Black hairstyles are as diverse as the Black community itself. There are naturals, weaves, chemically relaxed styles, braids and dreadlocks, to name just a few. Black hair and its care go well beyond the multibillion-dollar industry it has become and is deeply rooted in Black identity and culture. For many Black parents, having a child walk around with unkempt hair is an almost unpardonable sin. That desire to be well groomed extends into adulthood. In the U.S., barbershops and beauty salons are perhaps second only to Black churches as the oldest institutions in the community. Black people want to look good from the cradle to the grave.

Notice how a Black man with dreadlocks perceived as opposed to say a Black man with short cropped or even with a shaved head. He is not as approachable with the locks. There is the perception and misconceptions of the “angry Black man.” There is no other racial or ethnic group in which hair comes to bear on someone's politics. For Black people, our hair has been infused with these racial politics. Not about hair per se, it's about what hair means, particularly for Black women in terms of racial identity. On one level, hair matters because some outdated ideal still linger, for instance if a Black woman straightens her hair she is "selling out the race" and/or "embracing the white standard of beauty" while women who wear their hair in natural styles are "blacker than thou. No one is saying that about White women, Yellow women or Brown women. If you don’t think so let’s take First Lady Michelle Obama. She has been criticized in certain areas as being radical or too outspoken about race. And this uneases some people. She is a tall dark-skinned woman and that intimidates some people. If now you add an Afro or twistees then she becomes really scary. Remember the cover that The New Yorker magazine ran with a drawing portraying Michelle Obama wearing an Angela Davis-style Afro while “fist bumping” (dapping) a turban wearing Barack Obama. I took it to poke fun at what people really fear. But we are not at the point where we can laugh at Black images, because we, as do others, feel that every Black image reflects on Black people as a whole.

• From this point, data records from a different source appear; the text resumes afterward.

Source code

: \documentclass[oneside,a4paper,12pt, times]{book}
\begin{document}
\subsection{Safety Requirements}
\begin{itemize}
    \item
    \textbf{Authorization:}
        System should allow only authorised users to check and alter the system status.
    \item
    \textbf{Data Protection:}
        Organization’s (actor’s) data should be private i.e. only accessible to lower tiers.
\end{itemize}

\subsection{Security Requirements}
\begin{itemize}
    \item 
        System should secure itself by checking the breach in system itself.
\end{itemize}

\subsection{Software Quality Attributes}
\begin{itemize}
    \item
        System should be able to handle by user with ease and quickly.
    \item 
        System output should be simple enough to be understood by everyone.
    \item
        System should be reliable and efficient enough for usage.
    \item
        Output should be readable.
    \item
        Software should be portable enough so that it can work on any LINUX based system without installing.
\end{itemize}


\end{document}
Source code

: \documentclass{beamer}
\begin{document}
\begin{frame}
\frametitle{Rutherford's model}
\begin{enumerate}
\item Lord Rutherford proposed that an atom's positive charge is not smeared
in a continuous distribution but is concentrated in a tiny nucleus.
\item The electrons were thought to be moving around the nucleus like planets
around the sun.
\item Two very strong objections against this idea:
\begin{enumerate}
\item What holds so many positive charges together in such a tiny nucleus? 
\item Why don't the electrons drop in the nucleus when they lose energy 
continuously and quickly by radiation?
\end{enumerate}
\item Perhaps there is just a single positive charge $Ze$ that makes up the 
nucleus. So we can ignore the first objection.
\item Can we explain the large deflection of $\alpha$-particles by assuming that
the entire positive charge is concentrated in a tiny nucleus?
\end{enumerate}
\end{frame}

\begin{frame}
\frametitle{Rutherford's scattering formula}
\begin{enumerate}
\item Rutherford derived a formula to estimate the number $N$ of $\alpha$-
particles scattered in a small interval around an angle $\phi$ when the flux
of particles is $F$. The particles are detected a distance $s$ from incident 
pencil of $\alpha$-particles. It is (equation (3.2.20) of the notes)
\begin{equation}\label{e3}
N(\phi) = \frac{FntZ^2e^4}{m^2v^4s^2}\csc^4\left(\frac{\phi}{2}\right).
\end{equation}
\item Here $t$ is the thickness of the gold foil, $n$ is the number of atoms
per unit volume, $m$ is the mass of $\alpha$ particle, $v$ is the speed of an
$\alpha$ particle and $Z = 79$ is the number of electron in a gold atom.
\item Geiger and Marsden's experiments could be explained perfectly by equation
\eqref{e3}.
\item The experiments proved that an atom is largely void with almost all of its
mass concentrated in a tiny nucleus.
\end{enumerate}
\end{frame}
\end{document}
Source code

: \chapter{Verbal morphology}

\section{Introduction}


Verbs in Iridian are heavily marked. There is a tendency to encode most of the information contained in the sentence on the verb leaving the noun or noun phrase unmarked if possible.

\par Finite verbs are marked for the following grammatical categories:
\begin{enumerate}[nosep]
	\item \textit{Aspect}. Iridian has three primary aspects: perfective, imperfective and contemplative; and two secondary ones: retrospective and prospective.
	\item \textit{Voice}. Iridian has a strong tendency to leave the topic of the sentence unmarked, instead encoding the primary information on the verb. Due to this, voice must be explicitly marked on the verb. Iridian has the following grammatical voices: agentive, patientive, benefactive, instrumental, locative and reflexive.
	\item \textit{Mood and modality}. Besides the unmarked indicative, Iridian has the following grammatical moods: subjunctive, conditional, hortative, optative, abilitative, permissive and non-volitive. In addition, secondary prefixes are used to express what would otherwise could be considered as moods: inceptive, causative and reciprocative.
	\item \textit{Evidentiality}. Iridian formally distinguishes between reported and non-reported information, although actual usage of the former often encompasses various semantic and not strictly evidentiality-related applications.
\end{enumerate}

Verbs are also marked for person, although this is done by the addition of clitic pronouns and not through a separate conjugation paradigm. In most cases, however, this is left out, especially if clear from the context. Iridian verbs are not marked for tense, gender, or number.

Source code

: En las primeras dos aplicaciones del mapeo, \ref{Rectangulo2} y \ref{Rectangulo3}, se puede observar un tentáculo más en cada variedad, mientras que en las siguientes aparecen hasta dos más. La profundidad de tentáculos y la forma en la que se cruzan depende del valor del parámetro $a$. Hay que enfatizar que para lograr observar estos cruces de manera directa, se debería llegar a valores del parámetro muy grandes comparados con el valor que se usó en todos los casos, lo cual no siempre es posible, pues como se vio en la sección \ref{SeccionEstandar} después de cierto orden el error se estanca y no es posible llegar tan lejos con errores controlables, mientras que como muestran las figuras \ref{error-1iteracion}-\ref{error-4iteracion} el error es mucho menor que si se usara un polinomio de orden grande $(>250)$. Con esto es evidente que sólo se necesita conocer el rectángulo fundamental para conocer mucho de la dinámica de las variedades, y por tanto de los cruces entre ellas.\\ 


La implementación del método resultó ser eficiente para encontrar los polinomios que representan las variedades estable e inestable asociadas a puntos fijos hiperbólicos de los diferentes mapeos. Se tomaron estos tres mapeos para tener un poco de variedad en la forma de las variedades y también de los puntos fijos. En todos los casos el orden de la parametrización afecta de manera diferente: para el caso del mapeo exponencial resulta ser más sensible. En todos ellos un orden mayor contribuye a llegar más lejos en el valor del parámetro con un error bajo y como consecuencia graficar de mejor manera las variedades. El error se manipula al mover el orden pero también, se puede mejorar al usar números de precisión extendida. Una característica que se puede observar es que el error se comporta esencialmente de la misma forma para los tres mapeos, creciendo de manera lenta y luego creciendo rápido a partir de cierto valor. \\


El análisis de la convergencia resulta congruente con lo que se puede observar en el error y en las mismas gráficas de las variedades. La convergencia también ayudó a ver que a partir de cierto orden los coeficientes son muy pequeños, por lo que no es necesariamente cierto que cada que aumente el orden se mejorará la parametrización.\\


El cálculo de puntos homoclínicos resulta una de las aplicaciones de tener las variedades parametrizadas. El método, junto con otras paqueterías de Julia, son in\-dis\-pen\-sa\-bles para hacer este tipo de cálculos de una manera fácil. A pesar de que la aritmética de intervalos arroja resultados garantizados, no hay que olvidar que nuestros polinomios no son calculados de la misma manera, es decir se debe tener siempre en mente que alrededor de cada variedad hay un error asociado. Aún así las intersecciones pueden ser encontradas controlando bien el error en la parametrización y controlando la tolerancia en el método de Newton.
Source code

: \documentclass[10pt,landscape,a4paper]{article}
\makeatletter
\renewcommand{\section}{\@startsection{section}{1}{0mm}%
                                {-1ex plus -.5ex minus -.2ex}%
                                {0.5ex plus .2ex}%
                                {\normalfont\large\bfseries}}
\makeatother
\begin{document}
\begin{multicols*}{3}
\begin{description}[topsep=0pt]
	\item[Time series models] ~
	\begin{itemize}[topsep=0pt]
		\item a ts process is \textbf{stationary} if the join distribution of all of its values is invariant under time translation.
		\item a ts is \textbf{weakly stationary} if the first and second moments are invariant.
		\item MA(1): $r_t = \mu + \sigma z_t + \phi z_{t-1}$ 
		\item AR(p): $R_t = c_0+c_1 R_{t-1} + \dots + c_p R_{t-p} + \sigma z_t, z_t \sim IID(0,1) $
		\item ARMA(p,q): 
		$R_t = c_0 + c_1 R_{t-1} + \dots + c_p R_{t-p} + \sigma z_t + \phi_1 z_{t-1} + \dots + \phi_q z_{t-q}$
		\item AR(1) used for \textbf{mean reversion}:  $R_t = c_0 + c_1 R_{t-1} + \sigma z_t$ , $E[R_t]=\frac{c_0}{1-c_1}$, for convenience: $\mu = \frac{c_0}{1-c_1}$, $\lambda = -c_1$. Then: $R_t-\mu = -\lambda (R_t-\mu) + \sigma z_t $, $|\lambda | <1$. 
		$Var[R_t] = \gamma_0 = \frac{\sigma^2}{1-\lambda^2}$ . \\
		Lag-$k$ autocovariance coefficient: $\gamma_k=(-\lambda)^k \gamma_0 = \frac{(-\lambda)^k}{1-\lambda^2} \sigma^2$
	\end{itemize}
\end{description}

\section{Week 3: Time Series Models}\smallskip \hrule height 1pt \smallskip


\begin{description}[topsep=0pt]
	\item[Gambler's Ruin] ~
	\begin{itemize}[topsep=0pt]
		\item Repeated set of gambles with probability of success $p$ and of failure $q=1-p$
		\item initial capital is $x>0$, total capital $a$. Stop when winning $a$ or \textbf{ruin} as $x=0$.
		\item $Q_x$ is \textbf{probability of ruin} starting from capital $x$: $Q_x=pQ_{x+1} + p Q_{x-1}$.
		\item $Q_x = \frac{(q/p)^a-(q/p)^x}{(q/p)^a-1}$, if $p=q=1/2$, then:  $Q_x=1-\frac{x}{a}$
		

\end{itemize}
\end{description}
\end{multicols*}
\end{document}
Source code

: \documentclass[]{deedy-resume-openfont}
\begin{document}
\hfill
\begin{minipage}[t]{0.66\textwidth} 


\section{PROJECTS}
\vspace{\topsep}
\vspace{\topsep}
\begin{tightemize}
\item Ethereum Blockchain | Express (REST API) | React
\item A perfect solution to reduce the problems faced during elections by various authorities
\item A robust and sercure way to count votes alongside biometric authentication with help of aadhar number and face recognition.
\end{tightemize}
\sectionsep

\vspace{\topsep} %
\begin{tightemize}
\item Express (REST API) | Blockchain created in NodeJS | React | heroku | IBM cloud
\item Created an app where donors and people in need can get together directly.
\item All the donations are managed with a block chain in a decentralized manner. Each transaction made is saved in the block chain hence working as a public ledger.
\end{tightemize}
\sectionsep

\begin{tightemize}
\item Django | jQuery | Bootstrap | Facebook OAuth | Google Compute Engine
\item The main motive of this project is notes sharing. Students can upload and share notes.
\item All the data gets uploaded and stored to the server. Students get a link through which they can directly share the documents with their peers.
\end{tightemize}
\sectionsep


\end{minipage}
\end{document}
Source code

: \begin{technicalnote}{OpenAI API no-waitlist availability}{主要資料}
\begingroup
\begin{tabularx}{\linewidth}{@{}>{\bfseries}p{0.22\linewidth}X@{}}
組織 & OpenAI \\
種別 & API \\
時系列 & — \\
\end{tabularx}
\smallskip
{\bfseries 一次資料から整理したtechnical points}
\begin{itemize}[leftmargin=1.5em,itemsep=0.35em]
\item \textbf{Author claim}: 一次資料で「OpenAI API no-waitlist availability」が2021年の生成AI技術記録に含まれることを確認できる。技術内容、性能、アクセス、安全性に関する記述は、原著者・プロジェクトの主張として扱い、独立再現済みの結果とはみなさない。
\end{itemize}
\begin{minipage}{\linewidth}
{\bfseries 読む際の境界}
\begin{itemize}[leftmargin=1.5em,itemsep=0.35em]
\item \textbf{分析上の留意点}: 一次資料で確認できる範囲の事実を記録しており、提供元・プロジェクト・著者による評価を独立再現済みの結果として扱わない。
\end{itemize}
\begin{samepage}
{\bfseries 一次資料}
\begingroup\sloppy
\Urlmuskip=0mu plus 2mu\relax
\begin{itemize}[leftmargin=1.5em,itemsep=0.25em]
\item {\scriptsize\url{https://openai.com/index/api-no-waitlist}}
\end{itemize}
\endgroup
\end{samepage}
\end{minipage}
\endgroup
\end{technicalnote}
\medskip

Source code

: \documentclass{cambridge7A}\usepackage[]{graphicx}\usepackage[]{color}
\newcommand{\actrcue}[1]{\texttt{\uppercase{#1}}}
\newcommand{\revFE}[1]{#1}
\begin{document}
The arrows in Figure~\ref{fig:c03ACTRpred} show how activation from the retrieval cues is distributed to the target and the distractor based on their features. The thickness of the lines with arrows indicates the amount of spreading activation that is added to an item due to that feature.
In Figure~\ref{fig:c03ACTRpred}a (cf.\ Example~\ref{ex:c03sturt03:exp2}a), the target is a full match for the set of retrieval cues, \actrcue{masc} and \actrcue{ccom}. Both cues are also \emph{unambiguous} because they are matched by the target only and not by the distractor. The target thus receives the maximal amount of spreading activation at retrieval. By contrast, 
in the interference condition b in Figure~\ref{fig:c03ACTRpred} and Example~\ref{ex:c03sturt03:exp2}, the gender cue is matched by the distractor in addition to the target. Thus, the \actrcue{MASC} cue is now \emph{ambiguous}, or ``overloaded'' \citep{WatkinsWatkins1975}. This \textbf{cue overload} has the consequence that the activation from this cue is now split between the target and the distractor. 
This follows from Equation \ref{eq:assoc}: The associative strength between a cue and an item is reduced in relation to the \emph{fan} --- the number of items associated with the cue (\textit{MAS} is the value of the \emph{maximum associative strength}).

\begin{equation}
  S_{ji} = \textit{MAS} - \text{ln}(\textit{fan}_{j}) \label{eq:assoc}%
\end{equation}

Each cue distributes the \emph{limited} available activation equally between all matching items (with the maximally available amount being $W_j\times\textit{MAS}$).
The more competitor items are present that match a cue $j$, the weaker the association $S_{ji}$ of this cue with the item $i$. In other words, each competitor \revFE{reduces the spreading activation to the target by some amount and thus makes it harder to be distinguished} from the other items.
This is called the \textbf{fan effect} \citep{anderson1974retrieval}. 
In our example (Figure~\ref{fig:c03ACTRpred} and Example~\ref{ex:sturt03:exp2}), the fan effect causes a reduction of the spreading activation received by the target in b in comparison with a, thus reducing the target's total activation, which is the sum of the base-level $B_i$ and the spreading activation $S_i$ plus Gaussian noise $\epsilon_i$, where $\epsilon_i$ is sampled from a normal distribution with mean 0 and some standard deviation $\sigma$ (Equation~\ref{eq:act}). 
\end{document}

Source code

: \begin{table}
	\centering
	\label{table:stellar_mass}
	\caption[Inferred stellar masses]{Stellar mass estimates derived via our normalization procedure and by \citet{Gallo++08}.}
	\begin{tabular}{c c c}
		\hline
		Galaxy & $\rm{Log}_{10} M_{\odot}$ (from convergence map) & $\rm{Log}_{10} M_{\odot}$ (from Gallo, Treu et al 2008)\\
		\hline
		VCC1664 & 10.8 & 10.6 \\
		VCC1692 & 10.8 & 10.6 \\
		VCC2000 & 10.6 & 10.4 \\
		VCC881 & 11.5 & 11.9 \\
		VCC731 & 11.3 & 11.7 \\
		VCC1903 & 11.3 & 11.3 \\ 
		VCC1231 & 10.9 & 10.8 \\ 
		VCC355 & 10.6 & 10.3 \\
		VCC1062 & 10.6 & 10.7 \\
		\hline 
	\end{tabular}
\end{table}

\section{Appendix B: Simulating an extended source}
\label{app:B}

When a child has straight hair, they are told they have “good hair” and while people aren't telling children with curly hair that they have “bad hair,” in reality that is what we are saying. But in reality good hair is not straight hair, but healthy hair is good hair. Chris Rock saw these same attitudes in his young daughters and it helped motivate his new documentary "Good Hair." The film is narrated by Rock and explores Black hair from a variety of angles, including the booming $9 billion Black hair industry and the science behind chemical relaxers used to straighten hair. The comedian spent nearly two years exploring the world of black hair for his documentary. He managed to sit down with a variety of Black celebrities, including actress Nia Long, Maya Angelou and Al Sharpton, and question them about their hair. In the movie, Chris Rock visits barbershops in Harlem, salons in Beverly Hills as well as the extravagant Bronner Brothers Hair Show in Atlanta, where stylists wield their shears in intense hair battles. In the documentary Rock even goes as far as India, which is a major place where the hair from many weaves worn by Black women actually comes from.